DPRD Kaltim memandang hal ini bukan sekadar pelanggaran etika dagang, melainkan bentuk pengkhianatan terhadap hak dasar konsumen dan ancaman serius terhadap keamanan pangan lokal.
Menurut Firnadi, pemerintah daerah perlu mengambil langkah lebih progresif untuk memperkuat pengawasan.
Ia mengusulkan pembentukan Tim Pengawasan Terpadu lintas sektor yang melibatkan legislatif, akademisi, dan unsur masyarakat sipil. Tim ini diharapkan mampu menjalankan audit menyeluruh terhadap distribusi dan pelabelan beras di seluruh Kalimantan Timur.
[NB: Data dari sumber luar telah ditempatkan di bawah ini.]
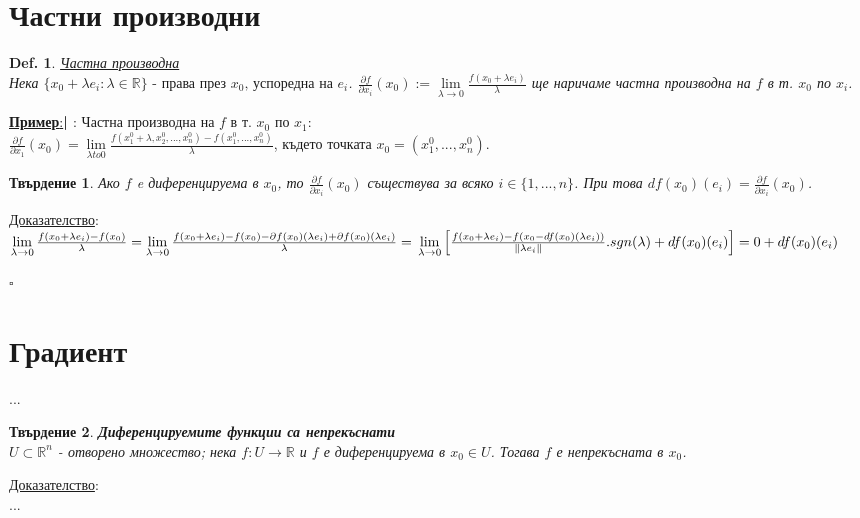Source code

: \documentclass[12pt]{article}
\newcommand{\halfbox}[1]{\underline{\textbf{#1}:}\textbf{\large{| }}}
\newtheorem{proposition}{Твърдение}
\newtheorem{definition}{Def.}
\begin{document}
	\section*{Частни производни}
	\begin{definition}
		\underline{Частна производна}\\
		Нека $\{x_0 + \lambda e_i : \lambda \in \mathbb{R}\}\text{ - права през }x_0\text{, успоредна на }e_i$. 
		$\frac{\partial f}{\partial x_i}(x_0) := \lim\limits_{\lambda\to0}\frac{f(x_0+\lambda e_i)}{\lambda}$ ще наричаме частна производна на $f$ в т. $x_0$ по $x_i$.
	\end{definition}
	\halfbox{Пример}: Частна производна на $f$ в т. $x_0$ по $x_1$:\\
	$\frac{\partial f}{\partial x_1}(x_0) = \lim\limits_{\lambda to 0}\frac{f(x_1^0+\lambda, x_2^0, ..., x_n^0)-f(x_1^0, ..., x_n^0)}{\lambda}$, където точката $x_0 = (x_1^0, ..., x_n^0)$.
	
	\begin{proposition}
		Ако $f$ e диференцируема в $x_0$, то $\frac{\partial f}{\partial x_i}(x_0)$ съществува за всяко $i\in\{1,...,n\}$. При това $df(x_0)(e_i)=\frac{\partial f}{\partial x_i}(x_0)$.
	\end{proposition}
	\underline{Доказателство}:\\
	\begin{math}
		\lim\limits_{\lambda\to0}\frac{f(x_0+\lambda e_i)-f(x_0)}{\lambda} = \lim\limits_{\lambda\to0}\frac{f(x_0+\lambda e_i)-f(x_0)-\partial f(x_0)(\lambda e_i)+\partial f(x_0)(\lambda e_i)}{\lambda} = \\
		\lim\limits_{\lambda\to 0}\left[\frac{f(x_0+\lambda e_i) - f(x_0 - df(x_0)(\lambda e_i))}{\|\lambda e_i\|}.sgn(\lambda) + df(x_0)(e_i)\right] =
		0 + df(x_0)(e_i)
	\end{math} \begin{flushright}
		$\square$
	\end{flushright}
	
	
	
	\section*{Градиент}
	...\\
	\begin{proposition} \textbf{Диференцируемите функции са непрекъснати}\\
		$U\subset\mathbb{R}^n$ - отворено множество; нека $f:U\rightarrow\mathbb{R}$ и $f$ е диференцируема в $x_0\in U$. Тогава $f$ е непрекъсната в $x_0$.
	\end{proposition}
	\underline{Доказателство}:\\
	...
	
\end{document}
“Kita perlu audit menyeluruh terhadap rantai pasok beras, termasuk mekanisme pelabelan dan sertifikasi kualitas,” tambahnya.
Data dari Kementerian Pertanian menyebutkan bahwa praktik pengoplosan beras menyebabkan selisih harga hingga Rp3.000 per kilogram. Jika dibiarkan terus-menerus dalam jangka panjang, potensi kerugian negara bisa mencapai Rp1.000 triliun dalam satu dekade.
Di Kalimantan Timur, gejala dampak praktik ini mulai terasa melalui kenaikan harga beras premium dan keluhan konsumen di Balikpapan serta Samarinda. Hal ini menunjukkan bahwa produk beras oplosan telah menyusup ke pasar-pasar lokal dan berdampak langsung terhadap daya beli serta kesehatan masyarakat.
Firnadi menekankan pentingnya edukasi publik agar masyarakat dapat lebih kritis dalam memilih produk pangan, terutama beras. Ia mendorong agar pemerintah melibatkan komunitas dan media dalam menyosialisasikan cara membedakan beras asli dengan yang telah dioplos.
“Kita harus pastikan masyarakat tahu cara membedakan beras asli dan oplosan. Ini bukan hanya soal harga, tapi soal kesehatan,” tegasnya.
Sebagai bentuk tindak lanjut, Komisi II DPRD Kaltim kini tengah menyusun rekomendasi regulatif untuk memperketat standar kemasan, label, dan jalur distribusi beras. Bahkan, DPRD mulai mendorong penyusunan Peraturan Daerah (Perda) khusus tentang perlindungan konsumen pangan sebagai payung hukum jangka panjang.
“Kalau perlu, kita dorong perda khusus perlindungan konsumen pangan. Ini penting untuk melindungi hak masyarakat dan menjaga kualitas pangan daerah,” pungkas Firnadi.